Sarah smiled and caressed her cheek, wiping tears away. “I’m sorry. I really am. But this is not my place.”
Gagnier joined them. “What happens?”
“I’m going home,” she said, hinting at the sphere with her head. “It’s getting back to normal—I hope, at least. It’s not glowing blue anymore, and it does not emit radiation.”

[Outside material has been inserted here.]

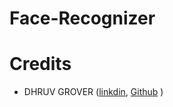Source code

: # Face-Recognizer

# Credits
- DHRUV GROVER ([linkdin](https://www.linkedin.com/in/dhruv-grover-8329481a1/), [Github](https://github.com/dhruvgrover1251) )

“How do you know it’s safe?”
She shook her head slightly. “I have to go.”
“I understand.”
“Thank you for everything.”
He nodded. “I guess I’ll have to plan a rescue mission, then, and fast.”
“Your men?”
“Yes, and all the other people. This time we’ll be prepared.”
Sarah thought that she could wait for them, help them in some way. “Maybe I can wait.”
“No. You go. If it’s closing down…”
A lump was in her throat. “Be careful, OK?
“I’m willing to take the risk. Oh, Sarah, you’ll need a diversion.”
She frowned at him.
The grin on his face told her that he had a plan. “You’ll know when to go. Be ready. I’ll see you on the other side.” With that, he jogged away.
“Professor,” she said offering Richards a hand.
He took it, and then gave her a warm hug. “Take care, Sarah.” She could swear she saw a hint of tears in his eyes.
Léa grabbed her and kissed her lips, her cheeks wet and her nose a little snotty. “I love you,” she said in between sobs.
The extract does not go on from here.